But once up I felt marginally better. It was a relief that Ben had stolen a march on me and did not have to be faced immediately. A steaming hot shower further improved matters. Indeed, I found myself wondering if I hadn’t blown our bedtime chat out of all proportion. So he hadn’t wanted to talk about Val. What man would want to rehash a past relationship with his wife? Maybe she had dumped him in a way he found embarrassing to remember, or he was the one who had broken things off and he still felt somewhat guilty. By the time I had finished coiling my hair into its chignon, I was convinced I had upset myself over nothing. It also came to me that Val reminded me of Bridie O’Donnell, the girl in my class at school whose dark curls and blue eyes had made me feel so hopelessly inferior.

I drifted downstairs renewed in spirit.

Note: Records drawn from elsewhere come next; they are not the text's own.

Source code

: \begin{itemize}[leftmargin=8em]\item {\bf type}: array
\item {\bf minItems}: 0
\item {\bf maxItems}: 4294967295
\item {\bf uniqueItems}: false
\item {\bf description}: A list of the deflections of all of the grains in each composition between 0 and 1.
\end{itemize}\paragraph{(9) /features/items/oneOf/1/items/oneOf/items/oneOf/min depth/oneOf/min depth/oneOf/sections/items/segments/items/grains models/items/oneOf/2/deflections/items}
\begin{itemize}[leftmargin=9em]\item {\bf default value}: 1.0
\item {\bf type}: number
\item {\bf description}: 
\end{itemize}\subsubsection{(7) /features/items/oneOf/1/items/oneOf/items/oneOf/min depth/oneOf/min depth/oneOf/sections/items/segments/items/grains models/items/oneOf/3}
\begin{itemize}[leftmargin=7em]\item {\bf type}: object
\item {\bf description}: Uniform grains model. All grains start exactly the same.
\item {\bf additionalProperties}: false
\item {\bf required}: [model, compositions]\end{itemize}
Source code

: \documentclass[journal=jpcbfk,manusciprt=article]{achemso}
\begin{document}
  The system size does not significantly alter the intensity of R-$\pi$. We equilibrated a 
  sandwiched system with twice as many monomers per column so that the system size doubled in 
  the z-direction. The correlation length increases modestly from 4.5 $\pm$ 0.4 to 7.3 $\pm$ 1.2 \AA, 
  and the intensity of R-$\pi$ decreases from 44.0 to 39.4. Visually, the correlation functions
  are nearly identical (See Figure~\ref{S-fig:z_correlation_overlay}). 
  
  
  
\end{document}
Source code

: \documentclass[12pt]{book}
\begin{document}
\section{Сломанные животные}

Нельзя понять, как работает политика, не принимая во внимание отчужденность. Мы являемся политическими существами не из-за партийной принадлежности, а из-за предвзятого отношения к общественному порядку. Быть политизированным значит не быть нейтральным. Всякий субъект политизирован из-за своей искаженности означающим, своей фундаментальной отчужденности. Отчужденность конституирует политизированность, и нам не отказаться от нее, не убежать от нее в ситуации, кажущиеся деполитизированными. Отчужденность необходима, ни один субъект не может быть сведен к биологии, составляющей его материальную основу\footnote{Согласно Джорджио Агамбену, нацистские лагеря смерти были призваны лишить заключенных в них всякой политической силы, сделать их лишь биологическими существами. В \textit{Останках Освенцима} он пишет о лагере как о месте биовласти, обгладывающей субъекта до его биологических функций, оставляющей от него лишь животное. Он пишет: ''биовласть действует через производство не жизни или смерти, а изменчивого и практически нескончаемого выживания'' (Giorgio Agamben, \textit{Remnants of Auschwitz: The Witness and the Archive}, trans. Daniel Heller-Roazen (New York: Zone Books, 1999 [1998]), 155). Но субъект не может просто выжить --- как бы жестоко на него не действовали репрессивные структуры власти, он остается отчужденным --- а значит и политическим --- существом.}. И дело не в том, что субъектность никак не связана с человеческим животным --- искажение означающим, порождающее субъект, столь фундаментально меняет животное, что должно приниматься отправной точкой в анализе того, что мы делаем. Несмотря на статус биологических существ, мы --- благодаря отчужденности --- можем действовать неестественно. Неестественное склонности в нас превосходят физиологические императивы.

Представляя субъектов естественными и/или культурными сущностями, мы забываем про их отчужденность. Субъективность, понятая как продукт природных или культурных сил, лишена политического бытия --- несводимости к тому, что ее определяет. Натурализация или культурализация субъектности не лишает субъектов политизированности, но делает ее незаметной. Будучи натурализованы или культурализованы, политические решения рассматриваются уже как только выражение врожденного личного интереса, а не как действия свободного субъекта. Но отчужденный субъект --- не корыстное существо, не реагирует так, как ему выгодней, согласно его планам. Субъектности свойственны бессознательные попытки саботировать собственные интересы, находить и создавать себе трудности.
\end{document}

On hearing voices emanating from the far end of the hall, I went through the open kitchen door to find a beehive of activity. Ben was making toast and Mrs. Malloy was handing around cups of coffee. Ariel was jabbering about not wanting to go to church. Betty, wearing a green polished cotton suit two sizes too big for her, was insisting that Ariel was going, like it or lump it. Tom, in yesterday’s country squire’s outfit, seemed to be working on being invisible. Nobody mentioned the séance.

Smiles here and there wafted my way as I sat down at the large table in the center of the room. A coffee cup and plate of toast magically appeared in front of me, followed by a butter dish and marmalade pot.

“How are you this morning?” Ben asked, his face a breath away from mine. The world righted itself completely.

“Awake, which you know is amazing, since I’m not a morning person.” I hoped he’d read between the lines and realize I was telling him I now saw things more clearly. His hand touched my hair and Val’s specter drifted away to the funeral heap of what might have been but wasn’t.

The kitchen, despite its being in need of refurbishing, was meant for cheerful occupancy. In time, I thought without a pang, the present-day Val would bring new life to its old-world charm with new cabinets, countertops, and appliances. The floor perhaps she would leave; I liked the honey-colored stone. It would be good to find a modern replica of the large country sink and 1920s cooker, but my opinion was not what counted. Chance had given the Hopkinses their decorator, a friend who only a few short months before had been a stranger to them both. A happy outcome among neighbors.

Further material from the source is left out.